VOC Emissions from a Landfill and the Impact ont Tropospheric Ozone

VOC EMISSIONS FROM A LANDFILL AND THE

IMPACT ON TROPOSPHERIC OZONE

Sérgio Machado Corrêa

Jorgina Rosete Teixeira

Eduardo Delfino Sodré

Carolina Vieira de Souza

State University of Rio de Janeiro, Brazil

sergiomc@uerj.br

ABSTRACT

This paper attempts to demonstrate the impact on tropospheric ozone according to VOC emissions from a landfill, located in the Rio de Janeiro Metropolitan Area (RJMA) at Niteroi city. It is well known that ozone is formed by the reactions of VOC, NOx and sunlight. The actual situation of this area is a low-medium ozone concentration due to high levels of NOx. The contribution of high VOC values from the landfill emissions will lead to a new situation with higher ozone values. The emissions of Morro do Céu Controlled Landfill (ACMC) (Niterói) were compiled together with meteorological data using OZIPR trajectory model coupled with SAPRC chemical mechanism. The input data for SAPRC were obtained using a VOC speciation by a representative sample collected at December, 2009 above the landfill soil. The samplings were done using evacuated electropolished canisters, and the chemical analyses were done by GC-MS following U.S.EPA TO-15 methodology. The base case used was adjusted for the RJMA using the annual emissions inventory done by INEA (Environmental Agency of Rio de Janeiro State) and the VOC speciation was performed at Rio de Janeiro downtown area. The ozone modeled for RJMA was compared with the ozone modeled for the landfill area, where the differences between the modeling procedures were the VOC speciation and hourly emissions. The results indicated an increase of 27% for ozone in the region of the landfill, indicating that the VOC emissions have to be considered.

KEYWORDS

Atmosphere; Modeling; Ozone; Volatile Organic Compounds; NOx.

1 INTRODUCTION

Most landfills in Brazil are not well dimensioned, and therefore become potential sources of volatile organic compounds (VOC) emissions to the atmosphere. According to the literature, the VOC have a significant influence on the formation of tropospheric ozone, a secondary pollutant harmful to the environment and humans.

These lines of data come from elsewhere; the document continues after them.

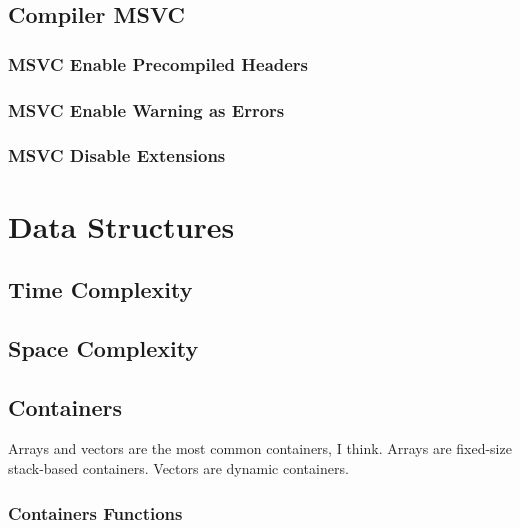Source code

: \documentclass[openany]{report}
\begin{document}
\section{Compiler MSVC}

\subsection{MSVC Enable Precompiled Headers}
\subsection{MSVC Enable Warning as Errors}
\subsection{MSVC Disable Extensions}

\chapter{Data Structures}

\section{Time Complexity}

\section{Space Complexity}

\section{Containers}

Arrays and vectors are the most common containers, I think. Arrays are fixed-size stack-based containers. Vectors
are dynamic containers.

\subsection{Containers Functions}
\end{document}
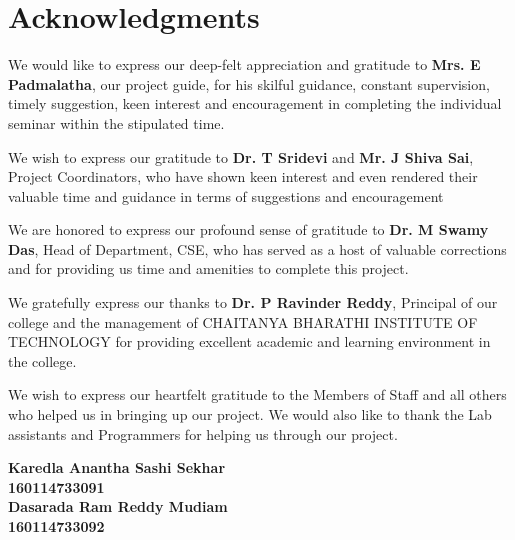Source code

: \cleardoublepage
{}
{}
\chapter*{Acknowledgments}
\vspace{-0.55in}
We would like to express our deep-felt appreciation and gratitude to \textbf{Mrs. E Padmalatha}, our project guide, for his skilful guidance, constant supervision, timely suggestion, keen interest and encouragement in completing the individual seminar within the stipulated time.
\par
We wish to express our gratitude to \textbf{Dr. T Sridevi} and \textbf{Mr. J Shiva Sai}, Project Coordinators, who have shown keen interest and even rendered their valuable time and guidance in terms of suggestions and encouragement
\par
We are honored to express our profound sense of gratitude to \textbf{Dr. M Swamy Das}, Head of Department, CSE, who has served as a host of valuable corrections and for providing us time and amenities to complete this project.
\par
We gratefully express our thanks to \textbf{Dr. P Ravinder Reddy}, Principal of our college and the management of CHAITANYA BHARATHI INSTITUTE OF TECHNOLOGY for providing excellent academic and learning environment in the college.
\par
We wish to express our heartfelt gratitude to the Members of Staff and all others who helped us in bringing up our project. We would also like to thank the Lab assistants and Programmers for helping us through our project.
\\
\begin{flushright}
\textbf{Karedla Anantha Sashi Sekhar}\\\textbf{160114733091}\\\textbf{Dasarada Ram Reddy Mudiam}\\\textbf{160114733092}
\end{flushright}
\newpage

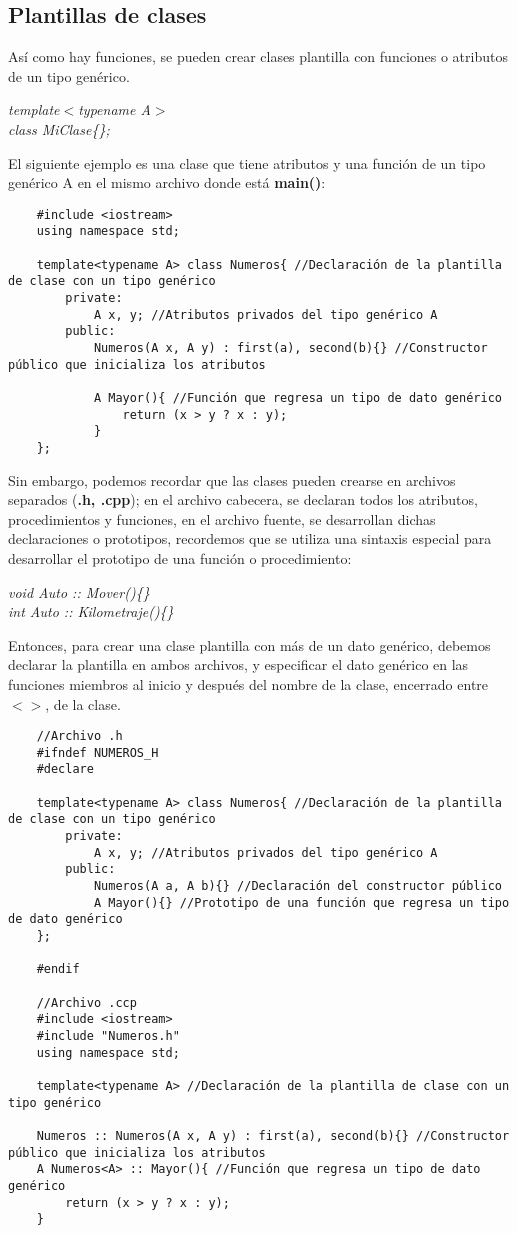 \subsection{Plantillas de clases}
Así como hay funciones, se pueden crear clases plantilla con funciones o atributos de un tipo genérico.\begin{center}\textit{template$<$typename A$>$\\class MiClase\{\};}\end{center}
El siguiente ejemplo es una clase que tiene atributos y una función de un tipo genérico A en el mismo archivo donde está \textbf{main()}:
\begin{lstlisting}
    #include <iostream>
    using namespace std;
    
    template<typename A> class Numeros{ //Declaración de la plantilla de clase con un tipo genérico
        private:
            A x, y; //Atributos privados del tipo genérico A
        public:
            Numeros(A x, A y) : first(a), second(b){} //Constructor público que inicializa los atributos
            
            A Mayor(){ //Función que regresa un tipo de dato genérico
                return (x > y ? x : y);
            }
    };
\end{lstlisting}
Sin embargo, podemos recordar que las clases pueden crearse en archivos separados (\textbf{.h, .cpp}); en el archivo cabecera, se declaran todos los atributos, procedimientos y funciones, en el archivo fuente, se desarrollan dichas declaraciones o prototipos, recordemos que se utiliza una sintaxis especial para desarrollar el prototipo de una función o procedimiento:\begin{center}\textit{void Auto :: Mover()\{\}\\int Auto :: Kilometraje()\{\}}\end{center}
Entonces, para crear una clase plantilla con más de un dato genérico, debemos declarar la plantilla en ambos archivos, y especificar el dato genérico en las funciones miembros al inicio y después del nombre de la clase, encerrado entre \textbf{$< >$}, de la clase. 
\begin{lstlisting}
    //Archivo .h
    #ifndef NUMEROS_H
    #declare
    
    template<typename A> class Numeros{ //Declaración de la plantilla de clase con un tipo genérico
        private:
            A x, y; //Atributos privados del tipo genérico A
        public:
            Numeros(A a, A b){} //Declaración del constructor público
            A Mayor(){} //Prototipo de una función que regresa un tipo de dato genérico
    };
    
    #endif
    
    //Archivo .ccp
    #include <iostream>
    #include "Numeros.h"
    using namespace std;
    
    template<typename A> //Declaración de la plantilla de clase con un tipo genérico
    
    Numeros :: Numeros(A x, A y) : first(a), second(b){} //Constructor público que inicializa los atributos
    A Numeros<A> :: Mayor(){ //Función que regresa un tipo de dato genérico
        return (x > y ? x : y);
    }
\end{lstlisting}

The formation of ozone in the troposphere occurs through the interaction between the VOC, nitrogen oxides (NOx) and sunlight. The amount of ozone generated depends on the reactivity

carbonyls, and to a lesser extent aromatic and cyclic compound, the potential for ozone formation in the troposphere is increased.

To identify the main molecules which form ozone it was created reactivity scale, which relates the increase in ozone due to the increment of an individual VOC. For the cities of Rio de Janeiro and São Paulo (Brazil), we identified that the main ozone precursor is formaldehyde [1, 2].

This work evaluated the emissions of volatile organic compounds (VOC) from a controlled landfill named Morro do Céu (ACMC) and its impact on the ozone formation.

This landfill is located in the surroundings of the city of Niteroi (RJ), Brazil. The area has some vegetation around and a high population density.

2 METODOLOGY

The impact of VOC emitted from the landfill was evaluated using an empirical trajectory model implemented in OZIPR [3, 4]. In this model a well-mixed box moves at the average wind speed along a trajectory through the urban area. As the box moves, its height increases because of the rise in the mixing height from the sun’s heating. This rise results in a decrease in the concentrations of the species in the box. At the same time, fresh emissions are added through the bottom face of the box, increasing the concentrations of primary species. It was not possible to use a sophisticated urban airshed model, which requires very detailed information as input data, including the meteorology and emissions resolved in both time and space, which is not available for Rio de Janeiro. Therefore the use of a 3D airshed model would not have yielded meaningful results.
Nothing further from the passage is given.